Okay, that's clear. And then my second question is on It's more of an organizational question. So you're adding R&D capacity, you're adding, you have introduced a new IT system, you have now a new board member. With the growth of the company, you're adding this kind of, let's call it another layer of professionalization within the company. Is that the way to look at it? Is there more to come? And is there more that you have to scale in the coming years given the high growth that you have going forward and what you had in the past?

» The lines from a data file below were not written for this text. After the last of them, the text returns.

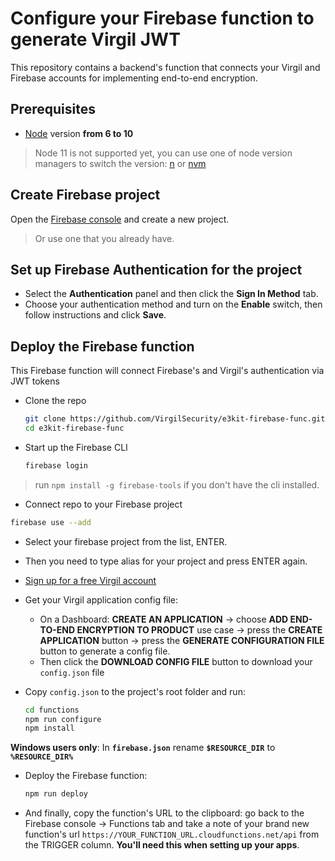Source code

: # Configure your Firebase function to generate Virgil JWT

This repository contains a backend's function that connects your Virgil and Firebase accounts for implementing end-to-end encryption.

## Prerequisites
- [Node](https://nodejs.org/en/download) version **from 6 to 10**
> Node 11 is not supported yet, you can use one of node version managers to switch the version: [n](https://github.com/tj/n) or [nvm](https://github.com/creationix/nvm)

## Create Firebase project

Open the [Firebase console](https://console.firebase.google.com) and create a new project.

> Or use one that you already have.

## Set up Firebase Authentication for the project
- Select the **Authentication** panel and then click the **Sign In Method** tab.
- Choose your authentication method and turn on the **Enable** switch, then follow instructions and click **Save**.

## Deploy the Firebase function
This Firebase function will connect Firebase's and Virgil's authentication via JWT tokens

- Clone the repo
  ```bash
  git clone https://github.com/VirgilSecurity/e3kit-firebase-func.git
  cd e3kit-firebase-func
  ```
- Start up the Firebase CLI
  ```bash
  firebase login
  ```
> run `npm install -g firebase-tools` if you don't have the cli installed.

 - Connect repo to your Firebase project

  ```bash
  firebase use --add
  ```
- Select your firebase project from the list, ENTER.

- Then you need to type alias for your project and press ENTER again.

- [Sign up for a free Virgil account](https://virgilsecurity.com/getstarted)

- Get your Virgil application config file:

  - On a Dashboard: **CREATE AN APPLICATION** -> choose **ADD END-TO-END ENCRYPTION TO PRODUCT** use case -> press the **CREATE APPLICATION** button -> press the **GENERATE CONFIGURATION FILE** button to generate a config file.
  - Then click the **DOWNLOAD CONFIG FILE** button to download your `config.json` file

- Copy `config.json` to the project's root folder and run:
  ```bash
  cd functions
  npm run configure
  npm install
  ```
**Windows users only**: In **`firebase.json`** rename **`$RESOURCE_DIR`** to **`%RESOURCE_DIR%`**

- Deploy the Firebase function:
  ```bash
  npm run deploy
  ```

- And finally, copy the function's URL to the clipboard: go back to the Firebase console -> Functions tab and take a note of your brand new function's url `https://YOUR_FUNCTION_URL.cloudfunctions.net/api` from the TRIGGER column. **You'll need this when setting up your apps**.
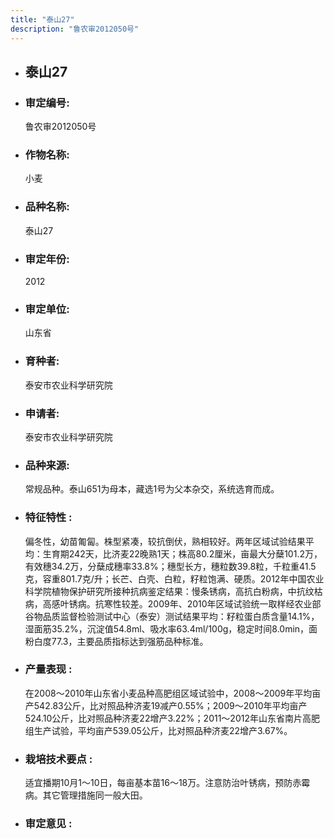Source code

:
 ```yaml
---
title: "泰山27"
description: "鲁农审2012050号"
---
```

* ## 泰山27
* ###  审定编号:  
   鲁农审2012050号

*  ### 作物名称:  
   小麦

*   ###  品种名称: 
    泰山27

*   ### 审定年份: 
    2012

*   ### 审定单位:  
    山东省

*   ### 育种者:  
    泰安市农业科学研究院

*   ### 申请者:  
    泰安市农业科学研究院

*   ### 品种来源:  
    常规品种。泰山651为母本，藏选1号为父本杂交，系统选育而成。

*   ### 特征特性 : 
    偏冬性，幼苗匍匐。株型紧凑，较抗倒伏，熟相较好。两年区域试验结果平均：生育期242天，比济麦22晚熟1天；株高80.2厘米，亩最大分蘖101.2万，有效穗34.2万，分蘖成穗率33.8%；穗型长方，穗粒数39.8粒，千粒重41.5克，容重801.7克/升；长芒、白壳、白粒，籽粒饱满、硬质。2012年中国农业科学院植物保护研究所接种抗病鉴定结果：慢条锈病，高抗白粉病，中抗纹枯病，高感叶锈病。抗寒性较差。2009年、2010年区域试验统一取样经农业部谷物品质监督检验测试中心（泰安）测试结果平均：籽粒蛋白质含量14.1%，湿面筋35.2%，沉淀值54.8ml、吸水率63.4ml/100g，稳定时间8.0min，面粉白度77.3，主要品质指标达到强筋品种标准。

*   ### 产量表现 : 
    在2008～2010年山东省小麦品种高肥组区域试验中，2008～2009年平均亩产542.83公斤，比对照品种济麦19减产0.55%；2009～2010年平均亩产524.10公斤，比对照品种济麦22增产3.22%；2011～2012年山东省南片高肥组生产试验，平均亩产539.05公斤，比对照品种济麦22增产3.67%。

*   ### 栽培技术要点 : 
    适宜播期10月1～10日，每亩基本苗16～18万。注意防治叶锈病，预防赤霉病。其它管理措施同一般大田。

*   ### 审定意见 : 
    
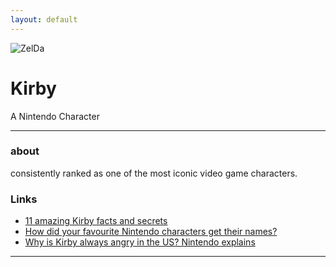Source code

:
 ```yaml
---
layout: default
---
```


![ZelDa](https://encrypted-tbn0.gstatic.com/images?q=tbn%3AANd9GcTdFVupN1lTMVWiX2UFLJT944y9M2PtprwsnD9oJjo6UZdlL2rN)

# Kirby

A Nintendo Character

- - -

### about

 consistently ranked as one of the most iconic video game characters. 

### Links

 * [11 amazing Kirby facts and secrets](http://www.officialnintendomagazine.co.uk/41729/11-amazing-kirby-facts-and-secrets/)
 * [How did your favourite Nintendo characters get their names?](http://www.officialnintendomagazine.co.uk/42153/how-did-mario-get-his-name-and-the-origins-of-your-favourite-nintendo-stars/?page=6)
 * [Why is Kirby always angry in the US? Nintendo explains](http://www.gamespot.com/articles/why-is-kirby-always-angry-in-the-us-nintendo-explains/1100-6419263/)

- - -
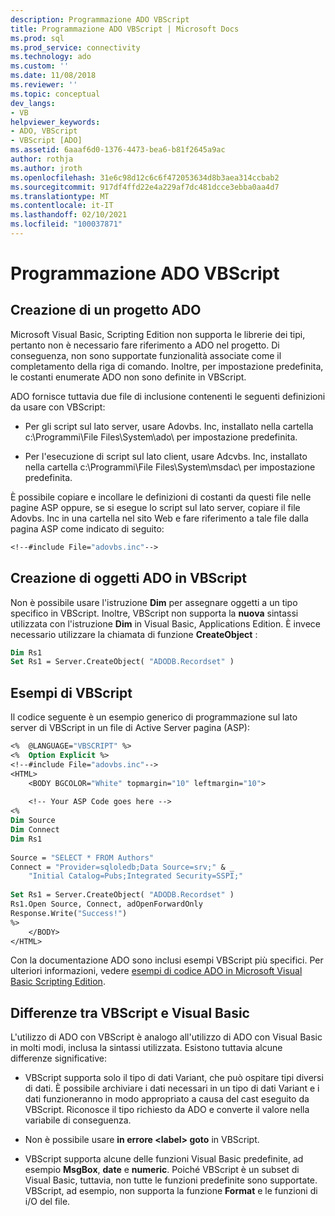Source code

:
 ```yaml
---
description: Programmazione ADO VBScript
title: Programmazione ADO VBScript | Microsoft Docs
ms.prod: sql
ms.prod_service: connectivity
ms.technology: ado
ms.custom: ''
ms.date: 11/08/2018
ms.reviewer: ''
ms.topic: conceptual
dev_langs:
- VB
helpviewer_keywords:
- ADO, VBScript
- VBScript [ADO]
ms.assetid: 6aaaf6d0-1376-4473-bea6-b81f2645a9ac
author: rothja
ms.author: jroth
ms.openlocfilehash: 31e6c98d12c6c6f472053634d8b3aea314ccbab2
ms.sourcegitcommit: 917df4ffd22e4a229af7dc481dcce3ebba0aa4d7
ms.translationtype: MT
ms.contentlocale: it-IT
ms.lasthandoff: 02/10/2021
ms.locfileid: "100037871"
---
```

# <a name="vbscript-ado-programming"></a>Programmazione ADO VBScript
## <a name="creating-an-ado-project"></a>Creazione di un progetto ADO  
 Microsoft Visual Basic, Scripting Edition non supporta le librerie dei tipi, pertanto non è necessario fare riferimento a ADO nel progetto. Di conseguenza, non sono supportate funzionalità associate come il completamento della riga di comando. Inoltre, per impostazione predefinita, le costanti enumerate ADO non sono definite in VBScript.  
  
 ADO fornisce tuttavia due file di inclusione contenenti le seguenti definizioni da usare con VBScript:  
  
-   Per gli script sul lato server, usare Adovbs. Inc, installato nella cartella c:\Programmi\File Files\System\ado\ per impostazione predefinita.  
  
-   Per l'esecuzione di script sul lato client, usare Adcvbs. Inc, installato nella cartella c:\Programmi\File Files\System\msdac\ per impostazione predefinita.  
  
 È possibile copiare e incollare le definizioni di costanti da questi file nelle pagine ASP oppure, se si esegue lo script sul lato server, copiare il file Adovbs. Inc in una cartella nel sito Web e fare riferimento a tale file dalla pagina ASP come indicato di seguito:  
  
```vb
<!--#include File="adovbs.inc"-->  
```  
  
## <a name="creating-ado-objects-in-vbscript"></a>Creazione di oggetti ADO in VBScript  
 Non è possibile usare l'istruzione **Dim** per assegnare oggetti a un tipo specifico in VBScript. Inoltre, VBScript non supporta la **nuova** sintassi utilizzata con l'istruzione **Dim** in Visual Basic, Applications Edition. È invece necessario utilizzare la chiamata di funzione **CreateObject** :  
  
```vb
Dim Rs1  
Set Rs1 = Server.CreateObject( "ADODB.Recordset" )  
```  
  
## <a name="vbscript-examples"></a>Esempi di VBScript  
 Il codice seguente è un esempio generico di programmazione sul lato server di VBScript in un file di Active Server pagina (ASP):  
  
```vb
<%  @LANGUAGE="VBSCRIPT" %>  
<%  Option Explicit %>  
<!--#include File="adovbs.inc"-->  
<HTML>  
    <BODY BGCOLOR="White" topmargin="10" leftmargin="10">  
  
    <!-- Your ASP Code goes here -->  
<%  
Dim Source  
Dim Connect  
Dim Rs1  
  
Source = "SELECT * FROM Authors"  
Connect = "Provider=sqloledb;Data Source=srv;" & _  
    "Initial Catalog=Pubs;Integrated Security=SSPI;"  
  
Set Rs1 = Server.CreateObject( "ADODB.Recordset" )  
Rs1.Open Source, Connect, adOpenForwardOnly  
Response.Write("Success!")  
%>  
    </BODY>  
</HTML>  
```  
  
 Con la documentazione ADO sono inclusi esempi VBScript più specifici. Per ulteriori informazioni, vedere [esempi di codice ADO in Microsoft Visual Basic Scripting Edition](../../reference/ado-api/ado-code-examples-vbscript.md).  
  
## <a name="differences-between-vbscript-and-visual-basic"></a>Differenze tra VBScript e Visual Basic  
 L'utilizzo di ADO con VBScript è analogo all'utilizzo di ADO con Visual Basic in molti modi, inclusa la sintassi utilizzata. Esistono tuttavia alcune differenze significative:  
  
-   VBScript supporta solo il tipo di dati Variant, che può ospitare tipi diversi di dati. È possibile archiviare i dati necessari in un tipo di dati Variant e i dati funzioneranno in modo appropriato a causa del cast eseguito da VBScript. Riconosce il tipo richiesto da ADO e converte il valore nella variabile di conseguenza.  
  
-   Non è possibile usare **in errore \<label> goto** in VBScript.  
  
-   VBScript supporta alcune delle funzioni Visual Basic predefinite, ad esempio **MsgBox**, **date** e **numeric**. Poiché VBScript è un subset di Visual Basic, tuttavia, non tutte le funzioni predefinite sono supportate. VBScript, ad esempio, non supporta la funzione **Format** e le funzioni di i/O del file.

Maybe one small adjustment, Mark. We did not add a new board member. There's a new EXCO member, so senior leadership. It's not a management board member. The Gary that we talked about is an EXCO member. I think what we're doing is we have, actually this is something that's happening for many, many years in a row, Of course, we're trying to professionalize the company and trying to get ready to scale the company in an efficient and effective manner. So, for instance, the new EOP system, which we have globally implemented through a big bank, is, let's say, the foundation for further, let's say, growth in a more automated fashion, in a more productive way than we would have been able to do without this. Because with the previous system, we had to do much more manual work than what we can do today as an example. Also, AI applications, we can leverage better with the foundation that we put in place now than what we would have been able to do without this foundation. So yes, it's all about scaling. Yes, it's about professionalization of the organization. So I'm not sure if that answers your question, but this is... what I can say.
Yeah, the question was also a bit, is there more to do on this side? I mean, I think we had quite some announcements over the past few years. Is that a large part behind it now, or are you still taking another steps here?
Yeah, I'm not sure what you're referring to, because so many announcements I don't think we've had. I mean, we have an Expo, we have a number of KPUs, We professionalize our way of working, which I guess every company does. So we will continue to do that. We will not stop. It's not like, okay, from now on she will not see any announcement anymore. But, yeah, I think what we do is for the reasons that I just tried to explain, is to scale the company in a controlled, professional, and highly productive manner. That's what we are trying to do.
Okay. Thanks. That is clear. Thank you, Mark.
That was the final question. I will turn it back over to the CEO for any closing remarks.
On behalf of Paul and Victor, I would like to thank everyone for attending today's call. We hope to meet many of you guys very soon in the upcoming investor events. Thanks again and goodbye.